I've create a set of PreparedStatements for each transmission. These statements are used to batch 50 records before executing and commiting. Each record may cause up to 20 database inserts. All is well when transmissions are queued and handled one-by-one.
As I tried to do this concurrently I noticed that different threads got the exact same instances of the PreparedStatements. This caused the following problem
- Multiple threads added statements to the same batch
- Batches were being executed when any of the threads decided it was time to do so
- Commit was called when database did not meet it's constraints as some of the threads had not had time to use some of the statements
The question is: Is there are way to force a prepared statement to be created instead of reusing an existing one from the statement cache?

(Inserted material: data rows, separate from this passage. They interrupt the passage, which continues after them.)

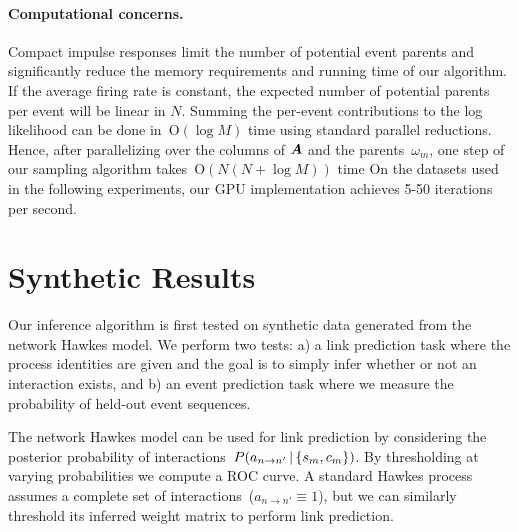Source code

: \paragraph{Computational concerns.}
Compact impulse responses limit the number of potential event parents
and significantly reduce the memory requirements and running time of
our algorithm. If the average firing rate is constant, the expected
number of potential parents per event will be linear in $N$. Summing
the per-event contributions to the log likelihood can be done
in~${\mathrm{O}(\log M)}$ time using standard parallel
reductions. Hence, after parallelizing over the columns of $\boldsymbol{A}$ and
the parents~$\omega_m$, one step of our sampling algorithm
takes~${\mathrm{O}(N(N+\log M))}$ time
On the datasets used in the following experiments, our GPU
implementation
achieves 5-50 iterations per second.


\section{Synthetic Results}
\label{sec:synth}
Our inference algorithm is first tested on synthetic data generated
from the network Hawkes model. We perform two tests: a) a link
prediction task where the process identities are given and the goal is
to simply infer whether or not an interaction exists, and b) an event
prediction task where we measure the probability of held-out event
sequences.

The network Hawkes model can be used for link prediction by
considering the posterior probability of interactions~$P(a_{n \to
  n'}\,|\, \{s_m,c_m\})$. By thresholding at varying probabilities we
compute a ROC curve. A standard Hawkes process assumes a complete set
of interactions~($a_{n \to n'}\equiv 1$), but we can similarly threshold
its inferred weight matrix to perform link prediction.

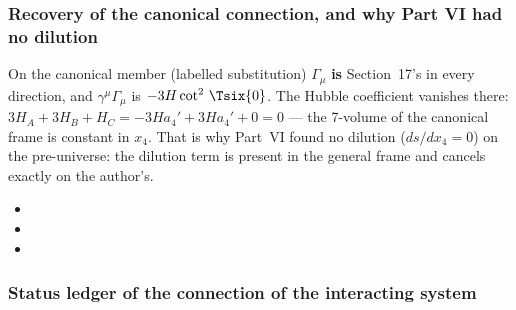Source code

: \subsubsection{Recovery of the canonical connection, and why Part VI had no dilution}
\label{sec:4.4.8}

On the canonical member (labelled substitution) $\Gamma_\mu$ \textbf{is} Section~17's
 in every direction, and $\gamma^\mu\Gamma_\mu$ is $-3H\cot^2\,\Tsix{0}$. The
Hubble coefficient vanishes there: $3H_A+3H_B+H_C=-3Ha_4'+3Ha_4'+0=0$ --- the 7-volume of the canonical
frame is constant in $x_4$. That is why Part~VI found no dilution ($ds/dx_4=0$) on the pre-universe: the
dilution term is present in the general frame and cancels exactly on the author's. 
\begin{itemize}
  \item {}
  \item {}
  \item {}
\end{itemize}

\subsubsection{Status ledger of the connection of the interacting system}
\label{sec:4.4.9}

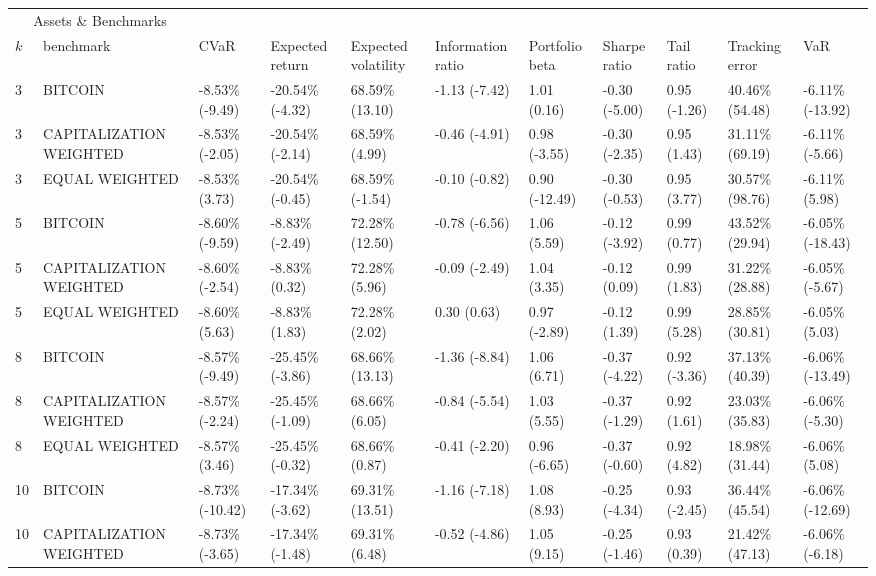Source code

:\documentclass{article}
\begin{document}
\begin{landscape}
\begin{table}[H]
  \centering
  \begin{tabular}{p{0.4cm}|p{3cm}|p{1.65cm}|p{1.65cm}|p{1.65cm}|p{1.65cm}|p{1.65cm}|p{1.65cm}|p{1.65cm}|p{1.65cm}|p{1.65cm}}%
    \toprule
    \multicolumn{2}{c}{Assets \& Benchmarks}                   \\
    \cmidrule(r){1-2}
    $k$ & benchmark & CVaR & Expected return & Expected volatility&Information ratio&Portfolio beta&Sharpe ratio&Tail ratio&Tracking error&VaR\\
    \midrule
    3&BITCOIN&-8.53\% (-9.49)&-20.54\% (-4.32)&68.59\% (13.10)&-1.13 (-7.42)&1.01 (0.16)&-0.30 (-5.00)&0.95 (-1.26)&40.46\% (54.48)&-6.11\% (-13.92)
\\ 
3&CAPITALIZATION WEIGHTED&-8.53\% (-2.05)&-20.54\% (-2.14)&68.59\% (4.99)&-0.46 (-4.91)&0.98 (-3.55)&-0.30 (-2.35)&0.95 (1.43)&31.11\% (69.19)&-6.11\% (-5.66)
\\ 
3&EQUAL WEIGHTED&-8.53\% (3.73)&-20.54\% (-0.45)&68.59\% (-1.54)&-0.10 (-0.82)&0.90 (-12.49)&-0.30 (-0.53)&0.95 (3.77)&30.57\% (98.76)&-6.11\% (5.98)
\\ 
5&BITCOIN&-8.60\% (-9.59)&-8.83\% (-2.49)&72.28\% (12.50)&-0.78 (-6.56)&1.06 (5.59)&-0.12 (-3.92)&0.99 (0.77)&43.52\% (29.94)&-6.05\% (-18.43)
\\ 
5&CAPITALIZATION WEIGHTED&-8.60\% (-2.54)&-8.83\% (0.32)&72.28\% (5.96)&-0.09 (-2.49)&1.04 (3.35)&-0.12 (0.09)&0.99 (1.83)&31.22\% (28.88)&-6.05\% (-5.67)
\\ 
5&EQUAL WEIGHTED&-8.60\% (5.63)&-8.83\% (1.83)&72.28\% (2.02)&0.30 (0.63)&0.97 (-2.89)&-0.12 (1.39)&0.99 (5.28)&28.85\% (30.81)&-6.05\% (5.03)
\\ 
8&BITCOIN&-8.57\% (-9.49)&-25.45\% (-3.86)&68.66\% (13.13)&-1.36 (-8.84)&1.06 (6.71)&-0.37 (-4.22)&0.92 (-3.36)&37.13\% (40.39)&-6.06\% (-13.49)
\\ 
8&CAPITALIZATION WEIGHTED&-8.57\% (-2.24)&-25.45\% (-1.09)&68.66\% (6.05)&-0.84 (-5.54)&1.03 (5.55)&-0.37 (-1.29)&0.92 (1.61)&23.03\% (35.83)&-6.06\% (-5.30)
\\ 
8&EQUAL WEIGHTED&-8.57\% (3.46)&-25.45\% (-0.32)&68.66\% (0.87)&-0.41 (-2.20)&0.96 (-6.65)&-0.37 (-0.60)&0.92 (4.82)&18.98\% (31.44)&-6.06\% (5.08)
\\ 
10&BITCOIN&-8.73\% (-10.42)&-17.34\% (-3.62)&69.31\% (13.51)&-1.16 (-7.18)&1.08 (8.93)&-0.25 (-4.34)&0.93 (-2.45)&36.44\% (45.54)&-6.06\% (-12.69)
\\ 
10&CAPITALIZATION WEIGHTED&-8.73\% (-3.65)&-17.34\% (-1.48)&69.31\% (6.48)&-0.52 (-4.86)&1.05 (9.15)&-0.25 (-1.46)&0.93 (0.39)&21.42\% (47.13)&-6.06\% (-6.18)

\end{tabular}
\end{table}
\end{landscape}
\end{document}
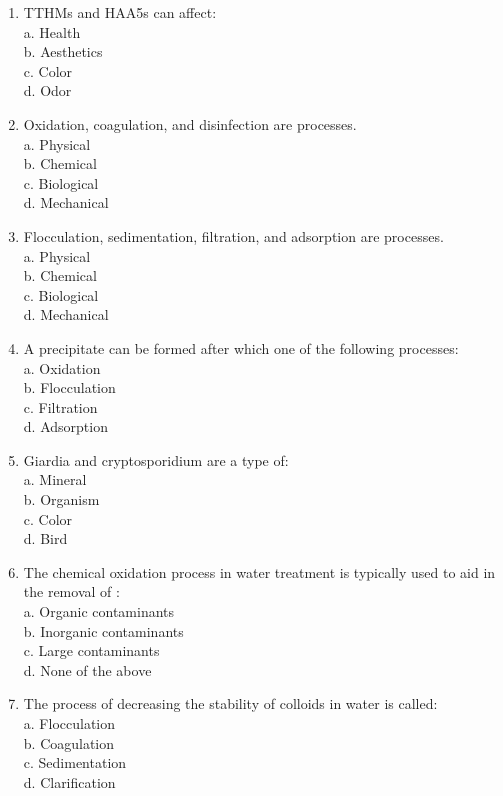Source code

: \begin{enumerate}
\item TTHMs and HAA5s can affect:\\
a. Health\\
b. Aesthetics\\
c. Color\\
d. Odor\\
\item Oxidation, coagulation, and disinfection are processes.\\
a. Physical\\
b. Chemical\\
c. Biological\\
d. Mechanical\\
\item Flocculation, sedimentation, filtration, and adsorption are processes.\\
a. Physical\\
b. Chemical\\
c. Biological\\
d. Mechanical\\
\item A precipitate can be formed after which one of the following processes:\\
a. Oxidation\\
b. Flocculation\\
c. Filtration\\
d. Adsorption\\
\item Giardia and cryptosporidium are a type of:\\
a. Mineral\\
b. Organism\\
c. Color\\
d. Bird\\
\item The chemical oxidation process in water treatment is typically used to aid in the removal of :\\
a. Organic contaminants\\
b. Inorganic contaminants\\
c. Large contaminants\\
d. None of the above\\
\item The process of decreasing the stability of colloids in water is called:\\
a. Flocculation\\
b. Coagulation\\
c. Sedimentation\\
d. Clarification\\

\end{enumerate}
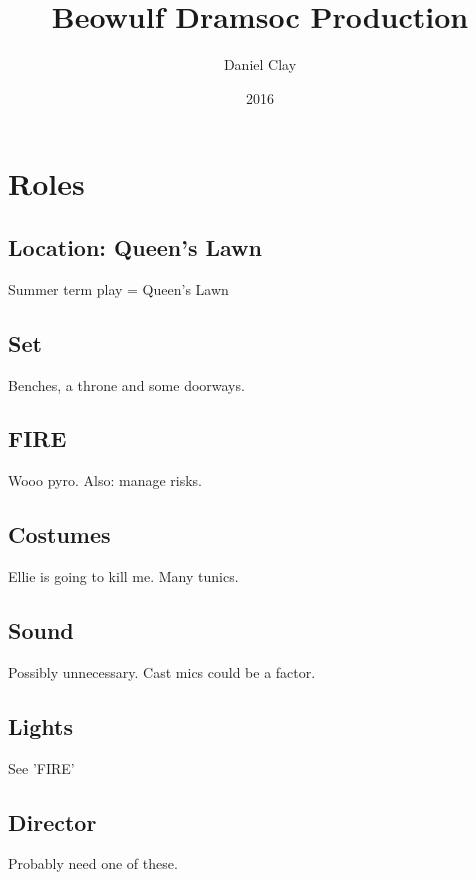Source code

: \documentclass[a4paper]{article}
\begin{document}
\title{Beowulf Dramsoc Production}
\date{2016}
\author{
Daniel Clay \\ 
}
\maketitle

\section{Roles}

\subsection{Location: Queen's Lawn}%

Summer term play = Queen's Lawn

\subsection{Set}%

Benches, a throne and some doorways.

\subsection{FIRE}%

Wooo pyro. Also: manage risks.

\subsection{Costumes}%

Ellie is going to kill me. Many tunics.

\subsection{Sound}%

Possibly unnecessary. Cast mics could be a factor.

\subsection{Lights}%

See 'FIRE' 

\subsection{Director}%

Probably need one of these.
\end{document}

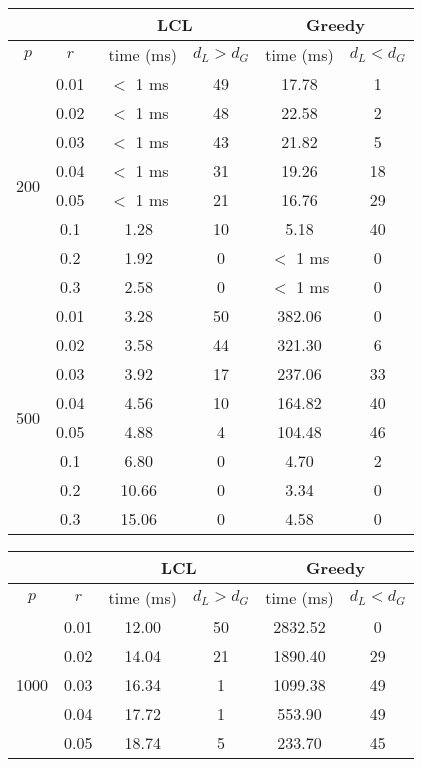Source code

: \begin{tabular}{| c | c | c | c | c | c | }
	\hline
	& & \multicolumn{2}{c|}{LCL} & \multicolumn{2}{c|}{Greedy}\\
	\hline
	$p$ & $r$ & \ time (ms) & $d_{L} > d_{G}$ & time (ms) &  $d_{L} < d_{G}$ \\
	\hline
	\multirow{8}{*}{200} & 0.01 & $<$ 1 ms & 49 & 17.78 & 1\\
	\cline{2-6}
	& 0.02 & $<$ 1 ms & 48 & 22.58 & 2\\
	\cline{2-6}
	& 0.03 & $<$ 1 ms & 43 & 21.82 & 5\\
	\cline{2-6}
	& 0.04 & $<$ 1 ms & 31 & 19.26 & 18\\
	\cline{2-6}
	& 0.05 & $<$ 1 ms & 21 & 16.76 & 29\\
	\cline{2-6}
	& 0.1 & 1.28 & 10 & 5.18 & 40\\
	\cline{2-6}
	& 0.2 & 1.92 & 0 & $<$ 1 ms & 0\\
	\cline{2-6}
	& 0.3 & 2.58 & 0 & $<$ 1 ms & 0\\
	\hline
	\multirow{8}{*}{500} & 0.01 & 3.28 & 50 & 382.06 & 0\\
	\cline{2-6}
	& 0.02 & 3.58 & 44 & 321.30 & 6\\
	\cline{2-6}
	& 0.03 & 3.92 & 17 & 237.06 & 33\\
	\cline{2-6}
	& 0.04 & 4.56 & 10 & 164.82 & 40\\
	\cline{2-6}
	& 0.05 & 4.88 & 4 & 104.48 & 46\\
	\cline{2-6}
	& 0.1 & 6.80 & 0 & 4.70 & 2\\
	\cline{2-6}
	& 0.2 & 10.66 & 0 & 3.34 & 0\\
	\cline{2-6}
	& 0.3 & 15.06 & 0 & 4.58 & 0\\
	\hline
\end{tabular}\begin{tabular}{| c | c | c | c | c | c | }
		\hline
		& & \multicolumn{2}{c|}{LCL} & \multicolumn{2}{c|}{Greedy}\\
		\hline
	$p$ & $r$ & time (ms) & $d_{L} > d_{G}$ & time (ms) &  $d_{L} < d_{G}$ \\
	\hline
	\multirow{8}{*}{1000} & 0.01 & 12.00 & 50 & 2832.52 & 0\\
	\cline{2-6}
	& 0.02 & 14.04 & 21 & 1890.40 & 29\\
	\cline{2-6}
	& 0.03 & 16.34 & 1 & 1099.38 & 49\\
	\cline{2-6}
	& 0.04 & 17.72 & 1 & 553.90 & 49\\
	\cline{2-6}
	& 0.05 & 18.74 & 5 & 233.70 & 45\\

\end{tabular}
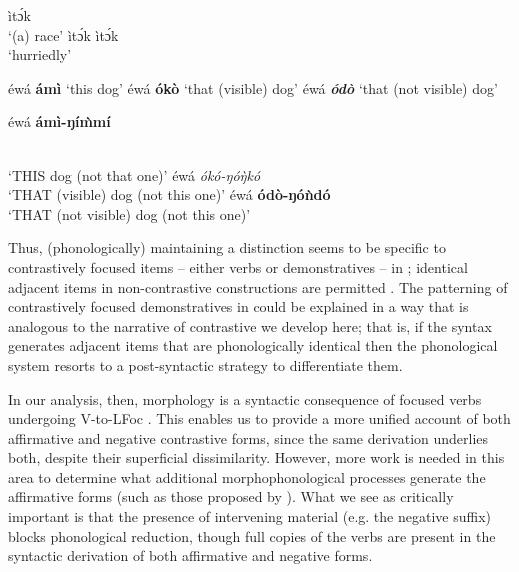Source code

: \documentclass[output=paper,
modfonts
]{langscibook}
\begin{document}
\ea\label{ex:duncan:20}
  \ea 
  ìt\'{ɔ}k\\
  \glt ‘(a) race’
  \ex
    ìt\'{ɔ}k ìt\'{ɔ}k\\
  \glt ‘hurriedly’
  \z
\z

\begin{multicols}{2}
\ea\label{ex:duncan:21}
  \begin{xlista}
  \ex\label{ex:duncan:21a}
  {{éwá }\textbf{{ámì}}    
  \glt ‘this dog’          
  \ex\label{ex:duncan:21b}
  {éwá }\textbf{{ókò}}       
  \glt ‘that (visible) dog’  
  \ex\label{ex:duncan:21c}
  {éwá }\textbf{\textit{ódò}}   
  \glt ‘that (not visible) dog’
  \vspace*{\baselineskip}
  
  {éwá }\textbf{{ámì-ŋí\`{m}mí}}}\\
  \glt ‘THIS dog (not that one)’
  {éwá }{\textit{ókó-ŋó\`{ŋ}kó}}\\
  ‘THAT (visible) dog (not this one)’
   {éwá }\textbf{{ódò-ŋóǹdó}}\\
  \glt ‘THAT (not visible) dog (not this one)’
  \end{xlista}
\z
\end{multicols}

\newpage 
Thus, (phonologically) maintaining a distinction seems to be specific to contrastively focused items – either verbs or demonstratives – in ; identical adjacent items in non-contrastive constructions are permitted . The patterning of contrastively focused demonstratives in  could be explained in a way that is analogous to the narrative of contrastive   we develop here; that is, if the syntax generates adjacent items that are phonologically identical then the phonological system resorts to a post-syntactic strategy to differentiate them.

In our analysis, then,   morphology is a syntactic consequence of focused verbs undergoing V-to-LFoc . This enables us to provide a more unified account of both affirmative and negative contrastive  forms, since the same derivation underlies both, despite their superficial dissimilarity. However, more work is needed in this area to determine what additional morphophonological processes generate the affirmative forms (such as those proposed by \citealt{AkinlabiUrua2000,AkinlabiUrua2002}). What we see as critically important is that the presence of intervening material (e.g. the negative suffix) blocks phonological reduction, though full copies of the verbs are present in the syntactic derivation of both affirmative and negative forms.
\end{document}
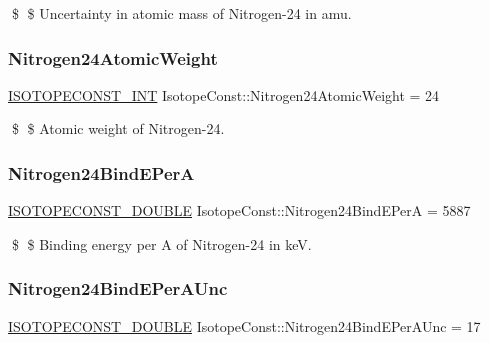 \$ \$ Uncertainty in atomic mass of Nitrogen-\/24 in amu. \mbox{\label{group___isotope_const-_nitrogen-_n24_ga493934ec4956fcd91460e67b84bdf3ef}} 
\subsubsection{\texorpdfstring{Nitrogen24\+Atomic\+Weight}{Nitrogen24AtomicWeight}}
{\footnotesize\ttfamily \mbox{\hyperlink{group___isotope_const-_macros_ga5f18360b3e99483a35c32d789e62621c}{I\+S\+O\+T\+O\+P\+E\+C\+O\+N\+S\+T\+\_\+\+I\+NT}} Isotope\+Const\+::\+Nitrogen24\+Atomic\+Weight = 24}

\$ \$ Atomic weight of Nitrogen-\/24. \mbox{\label{group___isotope_const-_nitrogen-_n24_ga9cdaaf0aa2477da136f3c7c8e874ab4a}} 
\subsubsection{\texorpdfstring{Nitrogen24\+Bind\+E\+PerA}{Nitrogen24BindEPerA}}
{\footnotesize\ttfamily \mbox{\hyperlink{group___isotope_const-_macros_ga8f45a7272ce02c0b4c65c44636ed719a}{I\+S\+O\+T\+O\+P\+E\+C\+O\+N\+S\+T\+\_\+\+D\+O\+U\+B\+LE}} Isotope\+Const\+::\+Nitrogen24\+Bind\+E\+PerA = 5887}

\$ \$ Binding energy per A of Nitrogen-\/24 in keV. \mbox{\label{group___isotope_const-_nitrogen-_n24_ga562bf7d1c3e4b94ac3ebb5ba6f5abd37}} 
\subsubsection{\texorpdfstring{Nitrogen24\+Bind\+E\+Per\+A\+Unc}{Nitrogen24BindEPerAUnc}}
{\footnotesize\ttfamily \mbox{\hyperlink{group___isotope_const-_macros_ga8f45a7272ce02c0b4c65c44636ed719a}{I\+S\+O\+T\+O\+P\+E\+C\+O\+N\+S\+T\+\_\+\+D\+O\+U\+B\+LE}} Isotope\+Const\+::\+Nitrogen24\+Bind\+E\+Per\+A\+Unc = 17}

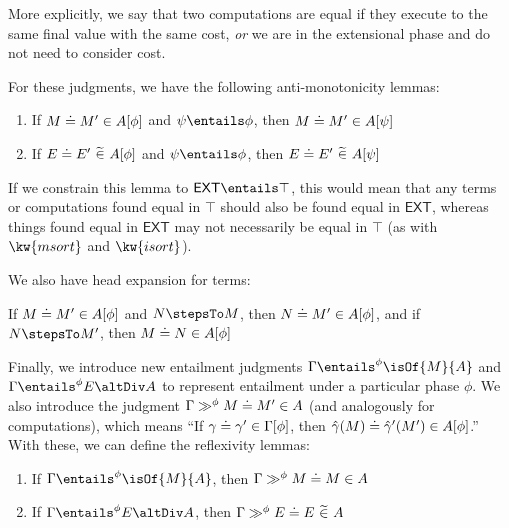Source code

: \documentclass[letterpaper]{article}
\newcommand{\EXT}{\textsf{EXT}}
\newcommand{\gyat}{\hat{\gamma}}
\begin{document}
More explicitly, we say that two computations are equal if they execute to the same final value with the same cost, \textit{or} we are in the extensional phase and do not need to consider cost.

\bigskip

For these judgments, we have the following anti-monotonicity lemmas:
\begin{lemma}\label{lem:anti-mono}\phantom{nextline}
    \begin{enumerate}
        \item If $M\mathrel{\doteq}M' \in A [\phi]$ and $\psi \entails \phi$, then $M\mathrel{\doteq}M' \in A [\psi]$
        \item If $E\mathrel{\doteq}E'\ \widetilde{\in}\ A [\phi]$ and $\psi \entails \phi$, then $E\mathrel{\doteq}E'\ \widetilde{\in}\ A [\psi]$
    \end{enumerate}
\end{lemma}

If we constrain this lemma to $\EXT \entails \top$, this would mean that any terms or computations found equal in $\top$ should also be found equal in $\EXT$,
whereas things found equal in $\EXT$ may not necessarily be equal in $\top$ (as with $\kw{msort}$ and $\kw{isort}$).

We also have head expansion for terms:
\begin{lemma}\label{lem:he}
    If $M\mathrel{\doteq}M' \in A [\phi]$ and $N \stepsTo M$, then $N\mathrel{\doteq}M' \in A [\phi]$, and if $N \stepsTo M'$, then $M\mathrel{\doteq}N \in A [\phi]$
\end{lemma}

Finally, we introduce new entailment judgments $\Gamma \entailsPhase{\phi} \isOf{M}{A}$ and $\Gamma \entailsPhase{\phi} E \altDiv A$ to represent entailment under a particular phase $\phi$.
We also introduce the judgment $\Gamma \gg^\phi M\mathrel{\doteq}M' \in A$ (and analogously for computations), which means ``If $\gamma\mathrel{\doteq}\gamma' \in \Gamma [\phi]$, then $\exEqOfPhase{\gyat(M)}{\gyat'(M')}{A}{\phi}$.''
With these, we can define the reflexivity lemmas:
\begin{lemma}\label{lem:refl}\phantom{nextline}
    \begin{enumerate}
        \item If $\Gamma \entailsPhase{\phi} \isOf{M}{A}$, then $\Gamma \gg^\phi M\mathrel{\doteq}M \in A$
        \item If $\Gamma \entailsPhase{\phi} E \altDiv A$, then $\Gamma \gg^\phi E\mathrel{\doteq}E\ \widetilde{\in}\ A$
    \end{enumerate}
\end{lemma}
\end{document}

If not is there any better way to handle the situation than by
- creating a separate data source for the batches that does not have statement/connection pooling
- dropping constraints from the database; insert order would not matter anymore
- forcing sequential processing
Edit: Attempt to clarify the problem
Let there be threads T1 and T2. Let there be prepared statements S1 and S2. Let there be batches B1 and B2.
Each time S1 is used, it is added to B1. Each time S2 is used, it is added to B2. When commiting, S1 must be commited before S2 per foreign key constraint.
Problem occurs when
- T1 processes transmissions gleefully
- T2 processes transmissions innocently
- T1 uses statement S1 adding s1a to batch B1 containing s1a
- T1 uses statement S2 adding s2a to batch B2 containing s2a
- T1 decides it is time to commit
- T1 commits batch B1 containing s1a
- T2 uses S1 adding s1b to batch B1 containing s1b
- T2 uses S2 adding s2b to batch B2 containing s2a, s2b
- T1 commits batch B1 containting s2a, s2b
- Database says 'no no' as s2b is commited before s1b which is forbidden in the foreign key.
This can be avoided with manual synchronization as well as pointed in the answers but then I still have to track separately the size of each batch instead of applying logic local to each thread.